News

Image by Jason Shepherd

Recent news

Maddie Kyrke-Smith, the senior postdoctoral fellow in the Shepherd lab, has received a Brain and Behavior Research Foundation NARSAD Grant! This award provides two years of funding for a young investigator to extend fellowship training. Maddie was also selected for the Research Partner Program and named the Jeanne Marie Lee Investigator. Maddie will use this grant to look at the contribution of Arc to developmental synaptic plasticity in the visual cortex, which is hypothesised to contribute visual symptoms of Schizophrenia. Congratulations Maddie!
Award: https://www.bbrfoundation.org/grants-prizes/bbrf-young-investigator-grants

Chelsea Herdman, postdoctoral fellow from the Yost lab, was awarded a three year postdoctoral fellowship from the Canadian Institutes of Health Research (2020-2023) for her project entitled “The roles of microRNAs in the regulation of heart development and human congenital heart disease
https://www.canada.ca/en/institutes-health-research/news/2019/05/government-of-canada-invests-in-top-research-leaders-of-tomorrow.html

Shaina Short, postdoctoral fellow in the Wachowiak lab, has received the NINCD Early Career Research (ECR) Award (R21) from the NIH! This award is intended to support both basic and clinical research from scientists who are beginning to establish an independent research career. She will use this grant to obtain sufficient preliminary data for a subsequent R01 application.

Angie Serrano, postdoctoral fellow from the Yost lab, was awarded one of five prestigious Warren Alpert Distinguished Scholar transition grants!
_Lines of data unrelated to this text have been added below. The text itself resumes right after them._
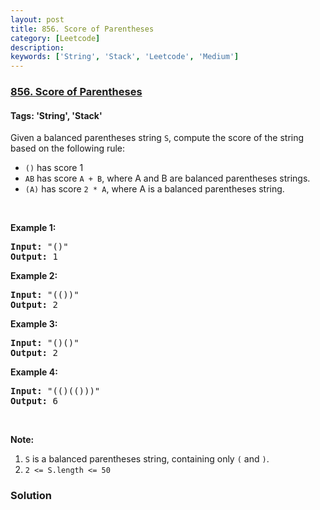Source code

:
 ```yaml
---
layout: post
title: 856. Score of Parentheses
category: [Leetcode]
description: 
keywords: ['String', 'Stack', 'Leetcode', 'Medium']
---
```

### [856. Score of Parentheses](https://leetcode.com/problems/score-of-parentheses)

#### Tags: 'String', 'Stack'

<div class="content__u3I1 question-content__JfgR"><div><p>Given a balanced parentheses string <code>S</code>, compute the score of the string based on the following rule:</p>
<ul>
<li><code>()</code> has score 1</li>
<li><code>AB</code> has score <code>A + B</code>, where A and B are balanced parentheses strings.</li>
<li><code>(A)</code> has score <code>2 * A</code>, where A is a balanced parentheses string.</li>
</ul>
<p> </p>
<div>
<p><strong>Example 1:</strong></p>
<pre><strong>Input: </strong><span id="example-input-1-1">"()"</span>
<strong>Output: </strong><span id="example-output-1">1</span>
</pre>
<div>
<p><strong>Example 2:</strong></p>
<pre><strong>Input: </strong><span id="example-input-2-1">"(())"</span>
<strong>Output: </strong><span id="example-output-2">2</span>
</pre>
<div>
<p><strong>Example 3:</strong></p>
<pre><strong>Input: </strong><span id="example-input-3-1">"()()"</span>
<strong>Output: </strong><span id="example-output-3">2</span>
</pre>
<div>
<p><strong>Example 4:</strong></p>
<pre><strong>Input: </strong><span id="example-input-4-1">"(()(()))"</span>
<strong>Output: </strong><span id="example-output-4">6</span>
</pre>
<p> </p>
<p><strong>Note:</strong></p>
<ol>
<li><code>S</code> is a balanced parentheses string, containing only <code>(</code> and <code>)</code>.</li>
<li><code>2 &lt;= S.length &lt;= 50</code></li>
</ol>
</div>
</div>
</div>
</div>
</div></div>

### Solution
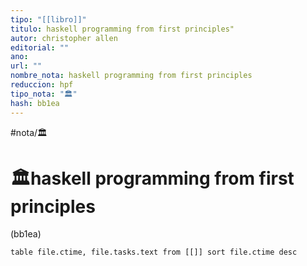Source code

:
 ```yaml
---
tipo: "[[libro]]"
titulo: haskell programming from first principles"
autor: christopher allen
editorial: ""
ano: 
url: ""
nombre_nota: haskell programming from first principles
reduccion: hpf
tipo_nota: "🏛️"
hash: bb1ea
---
```


#nota/🏛️

# 🏛️haskell programming from first principles
<div class="hash">(bb1ea)</div>

```dataview
table file.ctime, file.tasks.text from [[]] sort file.ctime desc

```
Congratulations Angie!
The Warren Alpert Distinguished Scholars is a recently established program, now in its second year, that will support individual scientists of exceptional creativity who have an MD or PhD degree and who have completed a minimum of three years and not more than five years of a post-doctoral fellowship in the field of basic neurosciences at a medical school located in the United States. These awards are given as transitional post-doctoral awards for recipients as they advance to become full time faculty members at the Assistant Professor level or higher.